** Opening Data listing block **

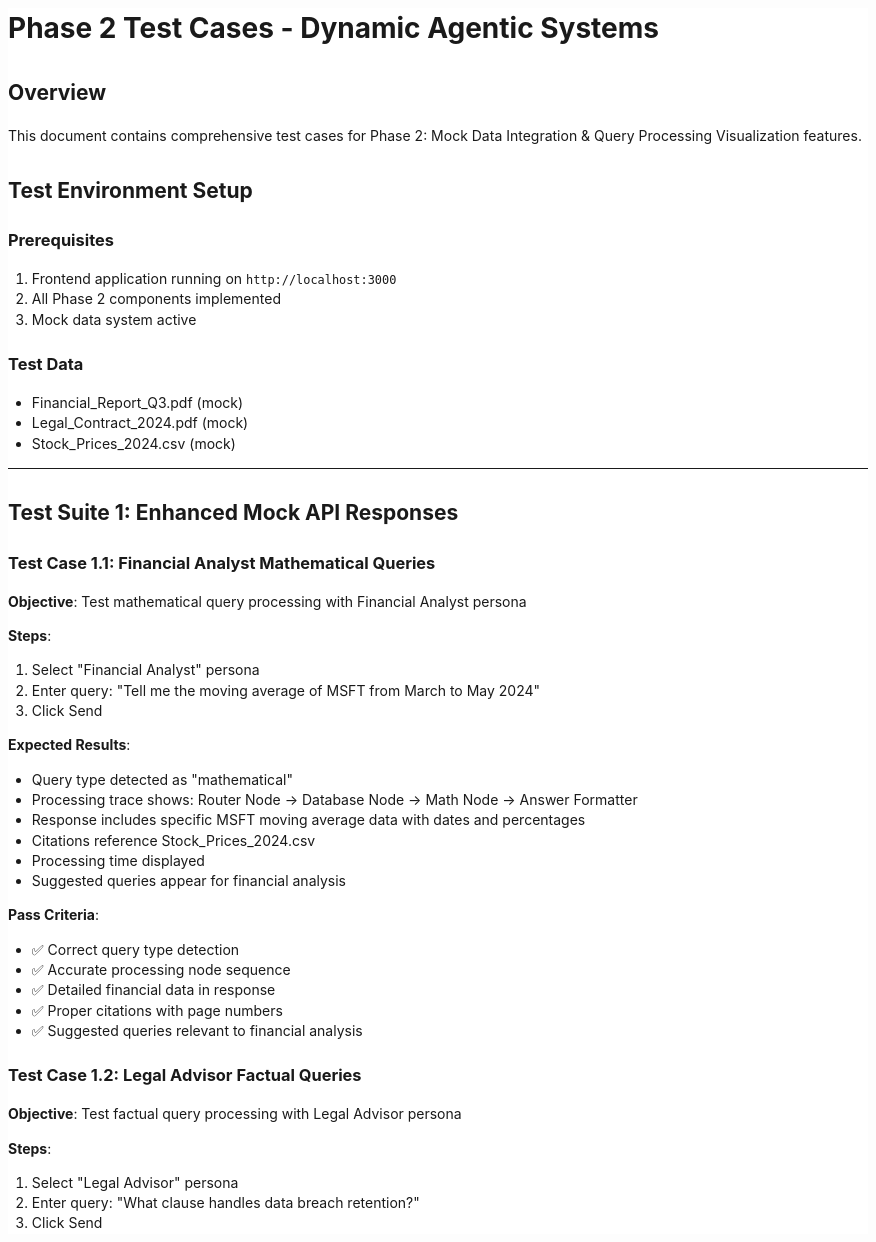 # Phase 2 Test Cases - Dynamic Agentic Systems

## Overview
This document contains comprehensive test cases for Phase 2: Mock Data Integration & Query Processing Visualization features.

## Test Environment Setup

### Prerequisites
1. Frontend application running on `http://localhost:3000`
2. All Phase 2 components implemented
3. Mock data system active

### Test Data
- Financial_Report_Q3.pdf (mock)
- Legal_Contract_2024.pdf (mock)
- Stock_Prices_2024.csv (mock)

---

## Test Suite 1: Enhanced Mock API Responses

### Test Case 1.1: Financial Analyst Mathematical Queries
**Objective**: Test mathematical query processing with Financial Analyst persona

**Steps**:
1. Select "Financial Analyst" persona
2. Enter query: "Tell me the moving average of MSFT from March to May 2024"
3. Click Send

**Expected Results**:
- Query type detected as "mathematical"
- Processing trace shows: Router Node → Database Node → Math Node → Answer Formatter
- Response includes specific MSFT moving average data with dates and percentages
- Citations reference Stock_Prices_2024.csv
- Processing time displayed
- Suggested queries appear for financial analysis

**Pass Criteria**:
- ✅ Correct query type detection
- ✅ Accurate processing node sequence
- ✅ Detailed financial data in response
- ✅ Proper citations with page numbers
- ✅ Suggested queries relevant to financial analysis

### Test Case 1.2: Legal Advisor Factual Queries
**Objective**: Test factual query processing with Legal Advisor persona

**Steps**:
1. Select "Legal Advisor" persona
2. Enter query: "What clause handles data breach retention?"
3. Click Send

** Closing Data listing block **

An exact copy is required of the lines from the start of the records above through the line with "### Prerequisites", and only those, without any pictures.

 # Phase 2 Test Cases - Dynamic Agentic Systems

## Overview
This document contains comprehensive test cases for Phase 2: Mock Data Integration & Query Processing Visualization features.

## Test Environment Setup

### Prerequisites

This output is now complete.